The corresponding plots for IMLS look very alike, with similar values for the average improvements of the WRMS (see Table 6 of the Appendix for the statistics). To highlight the similarities and differences, we present the IMLS results only for the vertical coordinates, and we plot the associated changes in the WRMS values next to those of ESMGFZ in Fig. 6. In Sect. 3.2, we mentioned that the main discrepancy between OBS and NEQ is the loss of temporal resolution. Hence, for HYD, where the time series of site displacements hardly contains any intra-session variation, the results for OBS and NEQ should be almost identical. Eriksson and MacMillan (2014) make a corresponding observation when applying session-wise average hydrology corrections in their study, and we can confirm this by looking at the bottom panel of Fig. 6. The reduction in WRMS values in the HYD scenario matches very well for both levels with the same data provider. On the other hand, the reductions are generally not of similar size for the same application level but different data providers. This again emphasizes the discrepancies between the two hydrology models LSDM and MERRA-2.

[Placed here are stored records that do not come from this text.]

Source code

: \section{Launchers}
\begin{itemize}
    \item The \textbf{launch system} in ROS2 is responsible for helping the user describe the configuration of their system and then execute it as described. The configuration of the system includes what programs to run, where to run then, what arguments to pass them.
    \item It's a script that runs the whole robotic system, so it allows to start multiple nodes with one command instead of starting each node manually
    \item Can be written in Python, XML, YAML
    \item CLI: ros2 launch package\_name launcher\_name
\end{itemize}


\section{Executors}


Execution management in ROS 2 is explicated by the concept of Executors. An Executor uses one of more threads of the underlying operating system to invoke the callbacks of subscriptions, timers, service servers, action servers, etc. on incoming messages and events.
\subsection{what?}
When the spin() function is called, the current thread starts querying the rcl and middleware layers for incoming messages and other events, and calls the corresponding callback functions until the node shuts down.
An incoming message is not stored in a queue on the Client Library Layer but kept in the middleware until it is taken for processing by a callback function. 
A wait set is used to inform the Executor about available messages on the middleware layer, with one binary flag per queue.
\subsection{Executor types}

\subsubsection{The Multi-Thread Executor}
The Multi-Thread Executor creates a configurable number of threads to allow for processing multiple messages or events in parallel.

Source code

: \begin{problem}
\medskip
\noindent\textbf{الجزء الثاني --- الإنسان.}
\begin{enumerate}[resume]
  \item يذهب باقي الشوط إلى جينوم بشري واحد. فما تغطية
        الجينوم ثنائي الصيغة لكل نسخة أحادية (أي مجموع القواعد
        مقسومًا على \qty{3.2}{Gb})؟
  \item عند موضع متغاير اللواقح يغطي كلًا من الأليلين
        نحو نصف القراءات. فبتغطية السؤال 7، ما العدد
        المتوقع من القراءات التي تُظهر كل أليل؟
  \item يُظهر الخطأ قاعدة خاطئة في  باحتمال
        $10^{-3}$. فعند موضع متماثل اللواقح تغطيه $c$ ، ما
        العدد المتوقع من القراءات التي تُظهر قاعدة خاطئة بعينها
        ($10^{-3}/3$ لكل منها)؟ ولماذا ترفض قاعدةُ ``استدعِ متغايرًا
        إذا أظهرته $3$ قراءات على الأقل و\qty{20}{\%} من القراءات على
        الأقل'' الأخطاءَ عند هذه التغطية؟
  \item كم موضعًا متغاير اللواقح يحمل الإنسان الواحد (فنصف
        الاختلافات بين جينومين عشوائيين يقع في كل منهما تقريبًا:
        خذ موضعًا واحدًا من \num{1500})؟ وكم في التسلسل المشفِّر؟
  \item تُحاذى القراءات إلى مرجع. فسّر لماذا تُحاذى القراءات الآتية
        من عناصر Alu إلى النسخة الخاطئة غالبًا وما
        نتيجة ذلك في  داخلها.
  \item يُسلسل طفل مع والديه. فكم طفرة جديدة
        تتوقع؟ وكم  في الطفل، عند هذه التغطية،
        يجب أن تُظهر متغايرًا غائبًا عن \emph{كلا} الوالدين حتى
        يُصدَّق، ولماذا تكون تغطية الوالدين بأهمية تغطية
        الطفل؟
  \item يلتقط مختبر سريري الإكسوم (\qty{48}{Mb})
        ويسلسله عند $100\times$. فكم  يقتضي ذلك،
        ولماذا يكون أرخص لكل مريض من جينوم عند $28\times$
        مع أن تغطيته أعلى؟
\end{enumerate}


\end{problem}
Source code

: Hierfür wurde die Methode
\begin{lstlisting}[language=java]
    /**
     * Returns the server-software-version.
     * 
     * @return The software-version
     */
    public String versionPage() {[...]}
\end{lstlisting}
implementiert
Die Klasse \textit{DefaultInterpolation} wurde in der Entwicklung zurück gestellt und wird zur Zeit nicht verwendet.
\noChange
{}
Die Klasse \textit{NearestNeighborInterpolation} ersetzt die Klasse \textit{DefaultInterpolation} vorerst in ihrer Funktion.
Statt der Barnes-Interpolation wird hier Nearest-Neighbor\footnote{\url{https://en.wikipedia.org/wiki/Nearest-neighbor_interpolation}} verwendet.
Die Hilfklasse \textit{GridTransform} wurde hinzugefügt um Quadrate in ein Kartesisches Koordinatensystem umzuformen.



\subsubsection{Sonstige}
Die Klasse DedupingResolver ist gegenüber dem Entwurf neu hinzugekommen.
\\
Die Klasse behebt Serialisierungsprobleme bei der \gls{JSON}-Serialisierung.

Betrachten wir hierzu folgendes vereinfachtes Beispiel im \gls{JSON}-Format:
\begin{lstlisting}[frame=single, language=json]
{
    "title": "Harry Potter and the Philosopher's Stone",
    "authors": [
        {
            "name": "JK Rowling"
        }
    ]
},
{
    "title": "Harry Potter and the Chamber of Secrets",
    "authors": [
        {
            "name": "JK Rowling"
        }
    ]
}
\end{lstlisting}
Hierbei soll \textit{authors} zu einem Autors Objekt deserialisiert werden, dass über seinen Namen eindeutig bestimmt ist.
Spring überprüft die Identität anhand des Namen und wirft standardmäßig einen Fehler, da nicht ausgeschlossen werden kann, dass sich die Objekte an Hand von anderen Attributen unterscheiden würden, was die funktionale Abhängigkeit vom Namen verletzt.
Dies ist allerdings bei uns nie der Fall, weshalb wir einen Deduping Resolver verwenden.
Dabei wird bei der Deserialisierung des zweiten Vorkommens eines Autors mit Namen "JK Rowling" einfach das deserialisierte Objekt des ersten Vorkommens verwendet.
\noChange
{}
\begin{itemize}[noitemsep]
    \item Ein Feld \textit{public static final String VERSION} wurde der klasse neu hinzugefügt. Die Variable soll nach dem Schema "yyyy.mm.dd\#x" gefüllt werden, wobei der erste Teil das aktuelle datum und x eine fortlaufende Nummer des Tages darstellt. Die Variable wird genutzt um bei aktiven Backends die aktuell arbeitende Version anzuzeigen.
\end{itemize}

For ATM (top panel of Fig. 6), we observe the opposite behaviour. The site displacements generated from ECMWF and MERRA-2 are quite similar to each other, but characterized by a high sub-daily variability. Hence, the approximation by an average displacement per session is potentially worse than for HYD, and the reductions in WRMS values for OBS and NEQ need not match very well (compare stations WETTZ13N or YEBES40M, for example). On the other hand, the difference between the two levels is much smaller than the difference to REF for most stations. Consequently, like for HYD, the approximation of OBS by NEQ is generally appropriate as far as the reduction of station position variability is concerned. For single sessions with large intra-day variations in the site displacements, however, there can still be significant differences.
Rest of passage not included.